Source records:
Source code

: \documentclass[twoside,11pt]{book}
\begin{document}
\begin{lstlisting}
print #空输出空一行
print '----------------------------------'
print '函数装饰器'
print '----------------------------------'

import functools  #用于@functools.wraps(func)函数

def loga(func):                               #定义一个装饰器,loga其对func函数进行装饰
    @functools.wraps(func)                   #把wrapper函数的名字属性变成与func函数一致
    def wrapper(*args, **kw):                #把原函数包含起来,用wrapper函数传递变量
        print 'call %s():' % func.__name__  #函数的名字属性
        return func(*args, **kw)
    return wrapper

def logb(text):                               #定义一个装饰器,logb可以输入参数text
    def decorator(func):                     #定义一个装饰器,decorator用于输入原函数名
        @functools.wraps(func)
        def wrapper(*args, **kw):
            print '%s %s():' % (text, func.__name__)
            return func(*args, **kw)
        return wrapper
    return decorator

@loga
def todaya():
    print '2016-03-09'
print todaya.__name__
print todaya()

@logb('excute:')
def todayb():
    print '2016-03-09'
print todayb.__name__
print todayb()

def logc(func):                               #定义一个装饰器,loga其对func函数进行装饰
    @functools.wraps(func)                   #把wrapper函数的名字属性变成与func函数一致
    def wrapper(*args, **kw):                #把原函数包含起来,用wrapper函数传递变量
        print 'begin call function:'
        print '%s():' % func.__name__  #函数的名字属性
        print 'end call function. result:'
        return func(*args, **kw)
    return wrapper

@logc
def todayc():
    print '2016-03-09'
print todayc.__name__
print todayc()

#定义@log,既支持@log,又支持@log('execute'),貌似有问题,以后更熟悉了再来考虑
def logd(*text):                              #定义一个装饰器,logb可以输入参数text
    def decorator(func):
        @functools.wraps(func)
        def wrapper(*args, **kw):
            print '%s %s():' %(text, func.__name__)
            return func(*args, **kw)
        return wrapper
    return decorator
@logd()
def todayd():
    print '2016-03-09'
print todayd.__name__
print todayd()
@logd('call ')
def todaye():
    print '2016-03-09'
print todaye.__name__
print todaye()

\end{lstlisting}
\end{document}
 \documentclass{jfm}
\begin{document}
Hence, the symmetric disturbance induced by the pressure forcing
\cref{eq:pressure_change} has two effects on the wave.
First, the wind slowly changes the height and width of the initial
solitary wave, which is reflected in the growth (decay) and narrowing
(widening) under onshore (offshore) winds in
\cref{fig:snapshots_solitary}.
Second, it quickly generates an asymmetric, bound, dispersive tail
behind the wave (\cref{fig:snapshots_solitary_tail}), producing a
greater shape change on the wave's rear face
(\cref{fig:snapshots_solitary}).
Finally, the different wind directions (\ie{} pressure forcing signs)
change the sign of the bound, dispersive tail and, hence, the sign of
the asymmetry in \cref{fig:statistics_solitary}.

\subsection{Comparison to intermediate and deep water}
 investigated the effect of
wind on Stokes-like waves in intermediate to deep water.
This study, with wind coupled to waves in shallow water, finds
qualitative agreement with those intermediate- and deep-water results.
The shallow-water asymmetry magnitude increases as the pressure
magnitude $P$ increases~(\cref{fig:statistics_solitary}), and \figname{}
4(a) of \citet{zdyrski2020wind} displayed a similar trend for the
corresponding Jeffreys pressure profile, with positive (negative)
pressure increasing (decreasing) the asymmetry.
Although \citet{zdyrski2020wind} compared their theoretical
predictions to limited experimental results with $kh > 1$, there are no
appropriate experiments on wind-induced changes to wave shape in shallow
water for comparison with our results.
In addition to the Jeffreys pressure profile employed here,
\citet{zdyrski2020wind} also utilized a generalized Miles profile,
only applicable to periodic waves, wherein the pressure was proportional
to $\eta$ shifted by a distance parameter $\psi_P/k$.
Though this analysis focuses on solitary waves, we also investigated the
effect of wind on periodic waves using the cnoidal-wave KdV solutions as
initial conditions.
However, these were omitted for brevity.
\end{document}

## AIM OF THE EXERCISE
Output nothing but the lines from the one that contains "The shallow-water asymmetry" through the final line of the entries above, exactly as they appear.

## ANSWER FOR THE TASK
The shallow-water asymmetry magnitude increases as the pressure
magnitude $P$ increases~(\cref{fig:statistics_solitary}), and \figname{}
4(a) of \citet{zdyrski2020wind} displayed a similar trend for the
corresponding Jeffreys pressure profile, with positive (negative)
pressure increasing (decreasing) the asymmetry.
Although \citet{zdyrski2020wind} compared their theoretical
predictions to limited experimental results with $kh > 1$, there are no
appropriate experiments on wind-induced changes to wave shape in shallow
water for comparison with our results.
In addition to the Jeffreys pressure profile employed here,
\citet{zdyrski2020wind} also utilized a generalized Miles profile,
only applicable to periodic waves, wherein the pressure was proportional
to $\eta$ shifted by a distance parameter $\psi_P/k$.
Though this analysis focuses on solitary waves, we also investigated the
effect of wind on periodic waves using the cnoidal-wave KdV solutions as
initial conditions.
However, these were omitted for brevity.
\end{document}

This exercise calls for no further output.